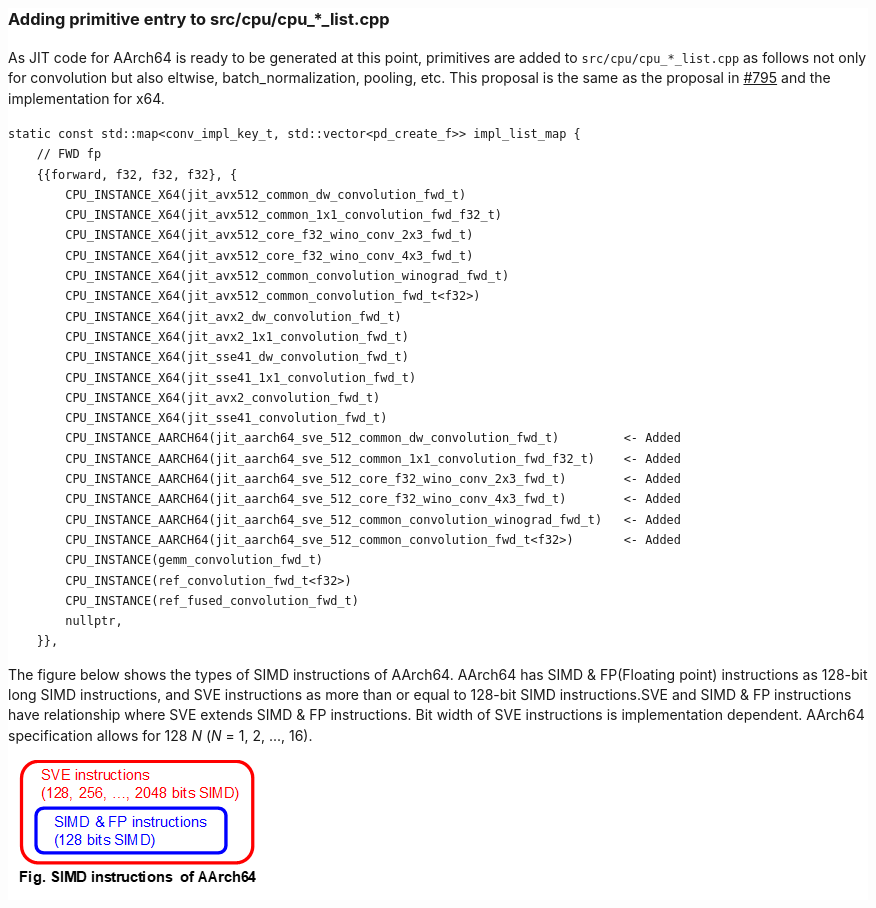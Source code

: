 ### Adding primitive entry to src/cpu/cpu_\*_list.cpp

As JIT code for AArch64 is ready to be generated at this point, primitives are 
added to `src/cpu/cpu_*_list.cpp` as follows not only for convolution but also 
eltwise, batch_normalization, pooling, etc. This proposal is the same as the 
proposal in 
[#795](https://github.com/oneapi-src/oneDNN/pull/795) and the implementation 
for x64.

```
static const std::map<conv_impl_key_t, std::vector<pd_create_f>> impl_list_map {
    // FWD fp
    {{forward, f32, f32, f32}, {
        CPU_INSTANCE_X64(jit_avx512_common_dw_convolution_fwd_t)
        CPU_INSTANCE_X64(jit_avx512_common_1x1_convolution_fwd_f32_t)
        CPU_INSTANCE_X64(jit_avx512_core_f32_wino_conv_2x3_fwd_t)
        CPU_INSTANCE_X64(jit_avx512_core_f32_wino_conv_4x3_fwd_t)
        CPU_INSTANCE_X64(jit_avx512_common_convolution_winograd_fwd_t)
        CPU_INSTANCE_X64(jit_avx512_common_convolution_fwd_t<f32>)
        CPU_INSTANCE_X64(jit_avx2_dw_convolution_fwd_t)
        CPU_INSTANCE_X64(jit_avx2_1x1_convolution_fwd_t)
        CPU_INSTANCE_X64(jit_sse41_dw_convolution_fwd_t)
        CPU_INSTANCE_X64(jit_sse41_1x1_convolution_fwd_t)
        CPU_INSTANCE_X64(jit_avx2_convolution_fwd_t)
        CPU_INSTANCE_X64(jit_sse41_convolution_fwd_t)
        CPU_INSTANCE_AARCH64(jit_aarch64_sve_512_common_dw_convolution_fwd_t)         <- Added
        CPU_INSTANCE_AARCH64(jit_aarch64_sve_512_common_1x1_convolution_fwd_f32_t)    <- Added
        CPU_INSTANCE_AARCH64(jit_aarch64_sve_512_core_f32_wino_conv_2x3_fwd_t)        <- Added
        CPU_INSTANCE_AARCH64(jit_aarch64_sve_512_core_f32_wino_conv_4x3_fwd_t)        <- Added
        CPU_INSTANCE_AARCH64(jit_aarch64_sve_512_common_convolution_winograd_fwd_t)   <- Added
        CPU_INSTANCE_AARCH64(jit_aarch64_sve_512_common_convolution_fwd_t<f32>)       <- Added
        CPU_INSTANCE(gemm_convolution_fwd_t)
        CPU_INSTANCE(ref_convolution_fwd_t<f32>)
        CPU_INSTANCE(ref_fused_convolution_fwd_t)
        nullptr,
    }},
```

The figure below shows the types of SIMD instructions of AArch64. 
AArch64 has SIMD & FP(Floating point) instructions as 128-bit long SIMD 
instructions, and SVE instructions as more than or equal to 128-bit SIMD 
instructions.SVE and SIMD & FP instructions have relationship where SVE 
extends SIMD & FP instructions. Bit width of SVE instructions is implementation 
dependent. AArch64 specification allows for 128 *N* (*N* = 1, 2, ..., 16).

![SIMD instructions of AArch64](aarch64_isa.png)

◇ ◇ ◇ ◇

* **Work instruction**:
Only lines holding the word "instructions" are wanted, so copy each of them from the records above.

* **Answer box**:
The figure below shows the types of SIMD instructions of AArch64. 
AArch64 has SIMD & FP(Floating point) instructions as 128-bit long SIMD 
instructions, and SVE instructions as more than or equal to 128-bit SIMD 
instructions.SVE and SIMD & FP instructions have relationship where SVE 
extends SIMD & FP instructions. Bit width of SVE instructions is implementation 
![SIMD instructions of AArch64](aarch64_isa.png)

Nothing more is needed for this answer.